Il possibile tallone d'Achille del cancro ha un nome e si chiama aneuploidia. A scoprirlo, un gruppo internazionale di ricerca coordinato dall'università di Tel Aviv, in collaborazione con i colleghi dell'Università Statale di Milano e dell'Istituto Europeo di Oncologia. Lo studio è stato pubblicato sulla rivista Nature.
L'aneuploidia è un'anomalia cromosomica, un cambiamento nel numero di cromosomi rispetto a quello caratterizzante le cellule umane, ovvero 46. Un cromosoma è una struttura attraverso la quale, durante il processo riproduttivo della cellula, dopo essersi duplicata ciascuna unità funzionale di DNA si compatta in associazione a specifiche proteine, venendo così trasmessa alle cellule figlie. Ogni cellula, a parte i globuli rossi e i gameti, possiede 23 coppie di cromosomi, uno di origine materna e uno di origine paterna. L'aneuploidia, che si verifica nel corso della mitosi e della meiosi, avviene per differenti motivi:
perdita di un cromosoma;fusione di due cromosomi;evento di non disgiunzione cromosomica.
La maggior parte di queste anomalie non consente la sopravvivenza degli embrioni. Diversamente, la trisomia 21 che si trova nella sindrome di Down è compatibile con la vita. La maggior parte dei tumori sono aneuploidi. Tuttavia, fino ad ora, questo segno distintivo non era mai stato utilizzato come bersaglio di cura a causa della mancanza di strumenti finalizzati alla creazione in vitro di cellule caratterizzate da alterazioni varie.
Dalla ricerca è emerso che l'aneuploidia si trova nel 90% delle neoplasie solide e nel 75% di quelle ematologiche. Gli scienziati dell'Istituto Europeo di Oncologia hanno creato delle librerie di cellule aneuploidi, dimostrando un'elevata dipendenza delle stesse dai geni coinvolti nel corretto funzionamento del Sac. Lo"spindle assembly checkpoint" è il macchinario deputato alla divisione cellulare. Attraverso questo, infatti, ogni cellula genera due figlie cellule.

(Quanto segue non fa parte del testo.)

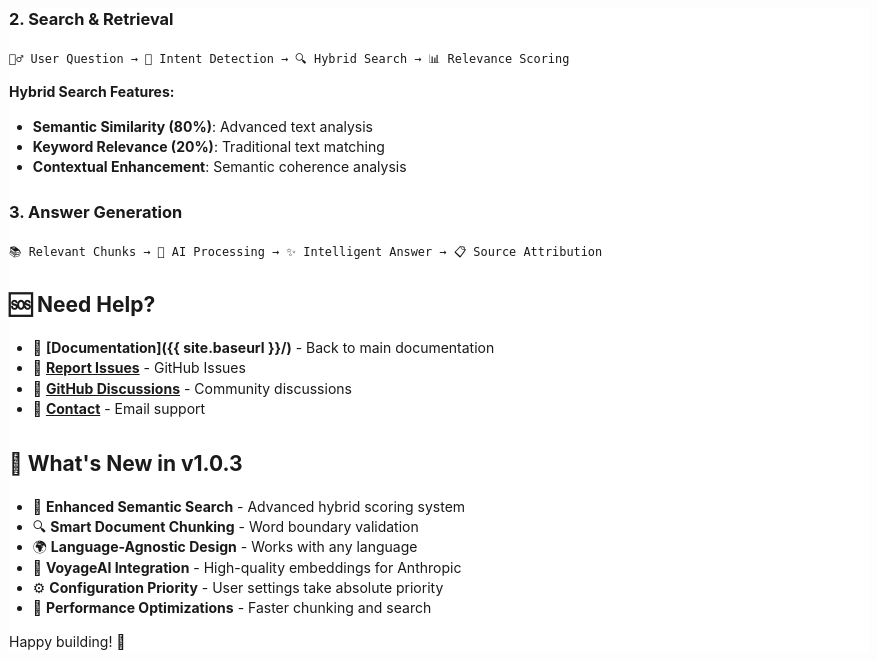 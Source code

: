 ### **2. Search & Retrieval**
```
🙋‍♂️ User Question → 🎯 Intent Detection → 🔍 Hybrid Search → 📊 Relevance Scoring
```

**Hybrid Search Features:**
- **Semantic Similarity (80%)**: Advanced text analysis
- **Keyword Relevance (20%)**: Traditional text matching
- **Contextual Enhancement**: Semantic coherence analysis

### **3. Answer Generation**
```
📚 Relevant Chunks → 🤖 AI Processing → ✨ Intelligent Answer → 📋 Source Attribution
```

## 🆘 Need Help?

- 📖 **[Documentation]({{ site.baseurl }}/)** - Back to main documentation
- 🐛 **[Report Issues](https://github.com/byerlikaya/SmartRAG/issues)** - GitHub Issues
- 💬 **[GitHub Discussions](https://github.com/byerlikaya/SmartRAG/discussions)** - Community discussions
- 📧 **[Contact](mailto:b.yerlikaya@outlook.com)** - Email support

## 🎉 What's New in v1.0.3

- 🧠 **Enhanced Semantic Search** - Advanced hybrid scoring system
- 🔍 **Smart Document Chunking** - Word boundary validation
- 🌍 **Language-Agnostic Design** - Works with any language
- 🚀 **VoyageAI Integration** - High-quality embeddings for Anthropic
- ⚙️ **Configuration Priority** - User settings take absolute priority
- 🔧 **Performance Optimizations** - Faster chunking and search

Happy building! 🎉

L'inibizione del Sac si traduce nella morte delle cellule aneuploidi. Gli studiosi al momento stanno anche cercando di capire se l'aneuploidia sia implicata in qualche modo nello sviluppo di eventuali resistenze alla chemioterapia. L'attuale scoperta, ad ogni modo, spalanca le porte a nuove speranze. L'auspicio, infatti, è quello di utilizzare questi inibitori come terapia anti cancro.